À répéter indéfiniment et avec une impuissance hébétée qu’on est en guerre, contre le terrorisme et en même temps contre un virus, les dirigeants français ont perdu celle de la communication par usure de la confiance populaire, la plus ravageuse car la plus contagieuse.

Avec le Président Macron, on est définitivement passé de la maxime « gouverner, c’est prévoir » (dixit Émile de Girardin, 1852) à « gouverner, c’est communiquer ». En plus de la première qui se poursuit par « et ne rien prévoir, c’est courir à sa perte », la seconde se termine par « et ne faire que communiquer, c’est courir à la perte des autres ».

Avez-vous remarqué que, lorsque vous pointez les carences flagrantes et les mensonges éhontés de l’équipe Macron, il y a toujours de bonnes âmes pour rétorquer que « ce n’est pas le moment de critiquer » (finalement, ce ne serait jamais le moment) ; que « c’est de la récupération politique » (non, du contrôle citoyen !) ; « qu’un autre n’aurait pas fait mieux » (l’autre, virtuel, condamné par contumace, celui-ci  réel, gracié par un zélotisme tenace) ; et que « les autres chefs d’État ne font pas mieux : la preuve avec Trump, Johnson ou Poutine » (et quand bien même ?), etc.

Cette manie de leur trouver toujours des excuses est pénible de mauvaise foi et d’aveuglement ; comme si la majorité qui l’a élu par défaut en 2017 avait du mal à reconnaître son erreur. C’est à croire que le roi de la parlote, démystifié ici, recourt à quelque sortilège vaudou suggéré .

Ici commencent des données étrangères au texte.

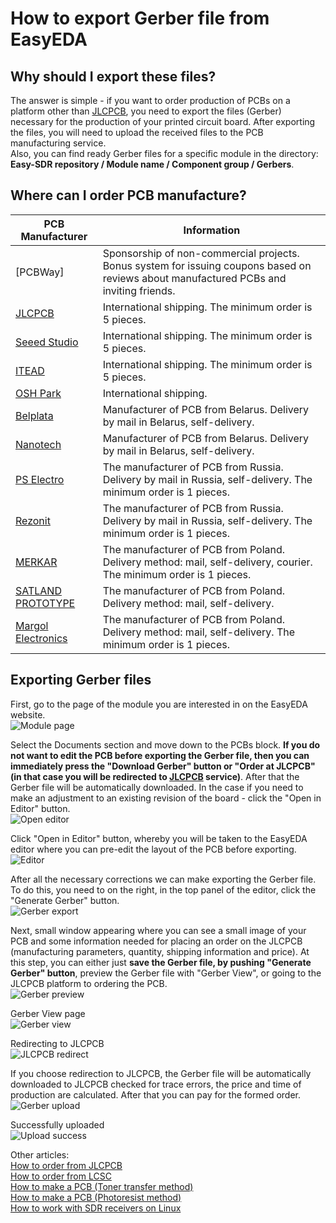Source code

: # How to export Gerber file from EasyEDA

## Why should I export these files?
The answer is simple - if you want to order production of PCBs on a platform other than [JLCPCB], you need to export the files (Gerber) necessary for the production of your printed circuit board. After exporting the files, you will need to upload the received files to the PCB manufacturing service.  
Also, you can find ready Gerber files for a specific module in the directory:  
**Easy-SDR repository / Module name / Component group / Gerbers**.

## Where can I order PCB manufacture?
| PCB Manufacturer | Information |
| ----- | ----- |
| [PCBWay] | Sponsorship of non-commercial projects. Bonus system for issuing coupons based on reviews about manufactured PCBs and inviting friends. |
| [JLCPCB] | International shipping. The minimum order is 5 pieces. |
| [Seeed Studio] | International shipping. The minimum order is 5 pieces. |
| [ITEAD] | International shipping. The minimum order is 5 pieces. |
| [OSH Park] | International shipping. |
| [Belplata] | Manufacturer of PCB from Belarus. Delivery by mail in Belarus, self-delivery.|
| [Nanotech] | Manufacturer of PCB from Belarus. Delivery by mail in Belarus, self-delivery. |
| [PS Electro] | The manufacturer of PCB from Russia. Delivery by mail in Russia, self-delivery. The minimum order is 1 pieces.|
| [Rezonit] |  The manufacturer of PCB from Russia. Delivery by mail in Russia, self-delivery. The minimum order is 1 pieces. |
| [MERKAR] | The manufacturer of PCB from Poland. Delivery method: mail, self-delivery, courier. The minimum order is 1 pieces. |
| [SATLAND PROTOTYPE] | The manufacturer of PCB from Poland. Delivery method: mail, self-delivery. |
| [Margol Electronics] | The manufacturer of PCB from Poland. Delivery method: mail, self-delivery. The minimum order is 1 pieces. |

## Exporting Gerber files
First, go to the page of the module you are interested in on the EasyEDA website.  
![Module page](../Resources/EasyEDA%20Gerber%20export/EasyEDA-1-Module-page.png)  

Select the Documents section and move down to the PCBs block. **If you do not want to edit the PCB before exporting the Gerber file, then you can immediately press the "Download Gerber" button or "Order at JLCPCB" (in that case you will be redirected to [JLCPCB] service)**. After that the Gerber file will be automatically downloaded. In the case if you need to make an adjustment to an existing revision of the board - click the "Open in Editor" button.  
![Open editor](../Resources/EasyEDA%20Gerber%20export/EasyEDA-2-Open-editor.png)  

Click "Open in Editor" button, whereby you will be taken to the EasyEDA editor where you can pre-edit the layout of the PCB before exporting.  
![Editor](../Resources/EasyEDA%20Gerber%20export/EasyEDA-3-Editor.png)  

After all the necessary corrections we can make exporting the Gerber file. To do this, you need to on the right, in the top panel of the editor, click the "Generate Gerber" button.  
![Gerber export](../Resources/EasyEDA%20Gerber%20export/EasyEDA-4-Gerber-export.png)  

Next, small window appearing where you can see a small image of your PCB and some information needed for placing an order on the JLCPCB (manufacturing parameters, quantity, shipping information and price). At this step, you can either just **save the Gerber file, by pushing "Generate Gerber" button**, preview the Gerber file with "Gerber View", or going to the JLCPCB platform to ordering the PCB.  
![Gerber preview](../Resources/EasyEDA%20Gerber%20export/EasyEDA-5-Gerber-preview.png)  

Gerber View page  
![Gerber view](../Resources/EasyEDA%20Gerber%20export/EasyEDA-6-Gerber-view.png)  

Redirecting to JLCPCB  
![JLCPCB redirect](../Resources/EasyEDA%20Gerber%20export/EasyEDA-7-JLCPCB-redirect.png)  

If you choose redirection to JLCPCB, the Gerber file will be automatically downloaded to JLCPCB checked for trace errors, the price and time of production are calculated. After that you can pay for the formed order.  
![Gerber upload](../Resources/EasyEDA%20Gerber%20export/EasyEDA-8-Gerber-upload.png)  

Successfully uploaded  
![Upload success](../Resources/EasyEDA%20Gerber%20export/EasyEDA-9-Gerber-upload-success.png)  

Other articles:  
[How to order from JLCPCB](./How%20to%20order%20from%20JLCPCB.md)  
[How to order from LCSC](./How%20to%20order%20from%20LCSC.md)  
[How to make a PCB (Toner transfer method)](./How%20to%20make%20a%20PCB%20(Toner%20transfer%20method).md)  
[How to make a PCB (Photoresist method)](./How%20to%20make%20a%20PCB%20(Photoresist%20method).md)  
[How to work with SDR receivers on Linux](./How%20to%20work%20with%20SDR%20receivers%20on%20Linux.md)


[EasyEDA]: <https://easyeda.com/>
[JLCPCB]: <https://jlcpcb.com/>
[Seeed Studio]: <https://www.seeedstudio.com/fusion_pcb.html>
[ITEAD]: <https://www.itead.cc/open-pcb/pcb-prototyping.html>
[OSH Park]: <https://oshpark.com/>
[Belplata]: <https://belplata.by/calc>
[Nanotech]: <http://www.pcb.by/index.php/clients/howto>
[PS Electro]: <http://www.pselectro.ru/zakaz_pechatnyh_plat/>
[Rezonit]: <https://service.rezonit.ru/cards/new>
[MERKAR]: <http://www.merkar.pl/cennik.html>
[SATLAND PROTOTYPE]: <http://prototypy.com/sites_pcbplugins/pcborder/58>
[Margol Electronics]: <http://www.fabrykapcb.pl/jakzamowic.html>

Or, pendant qu’on intube des milliers de personnes en détresse respiratoire, le gouvernement continue d’entuber des millions de citoyens avec des déclarations indécises et louvoyantes, Premier ministre en tête avec des discours fleuves qui ne font que nous dire, d’un air défait, ce qu’on sait déjà, ou sa porte-parole qui nous inflige sa propre parole sans intérêt et dont les perles d’inculture et d’inconséquence, gravées sur la toile numérique, sont con-sternantes. En somme, des coups de com’ de plus en guise de coups de gomme croient effacer la mémoire courte comme l’Histoire longue.

Pire : le Premier ministre ne fait que répéter qu’il est « inquiet » – on l’est encore plus que lui, débordé par une situation si mal gérée depuis trois mois par choix politique de mensonge d’État délibéré, confessé par son ancien ministre de la santé, docteur Agnès Buzyn, après que celle-ci a déserté le champ de bataille sanitaire défensive pour tenter sa malchance dans une bataille électorale diversive.

Le gouvernement est en état de sidération alors qu’il a donné à un moment crucial, fin février, la priorité à l’imposition autoritaire de la réforme des retraites, finalement retirée peu de temps après, plutôt qu’à la gestion de la crise sanitaire. Puis il a soudainement changé d’avis un mois plus tard (trop tard ?) pour donner enfin sa chance – ou plutôt aux malades – au traitement à base de chloroquine du professeur Didier Raoult, raillé peu avant et préjugé coupable de « fake news » par les censeurs insensés du Decodex, devenu Deconnex. Non par un éclair de lucidité, mais sous la pression et les menaces de procès de la société civile de plus en plus désobéissante.

Pendant que le gouvernement tente de rattraper sa guerre de retard en suivant le conseil de Cocteau – « Ces choses nous dépassent, feignons d’en être les organisateurs » -, les jaloux de la nomenklatura parisienne continuent d’entretenir la polémique pour tenter de sauver leur crédibilité.

Fierté universelle des Français, leur système de santé, si coûteux, est lui aussi totalement « grippé ». Exemple réel et répandu dans le pays « développé » le plus imposé au monde, un citoyen confiné à Périgueux, ne pouvant rejoindre son domicile proche à Bordeaux pour récupérer sa carte d’assurance maladie Vitale, appelle son agence de Sécurité sociale pour demander la conduite à tenir et apprend, par un répondeur, que l’agence de service public est fermée, sans autre précision. La providence d’État se referme comme la Bastille sur les citoyens.

Face à ce dépôt de bilan politique, l’exécutif mérite bien d’être exécuté – politiquement, s’entend. Responsables et coupables d’une crise sanitaire qui deviendra vite financière puis sociale, les muscadins et les jouvencelles de ce nouveau régime sans racines, à qui l’on a inconsidérément donné le pouvoir national, mériteront, le moment venu, une bonne fessée électorale.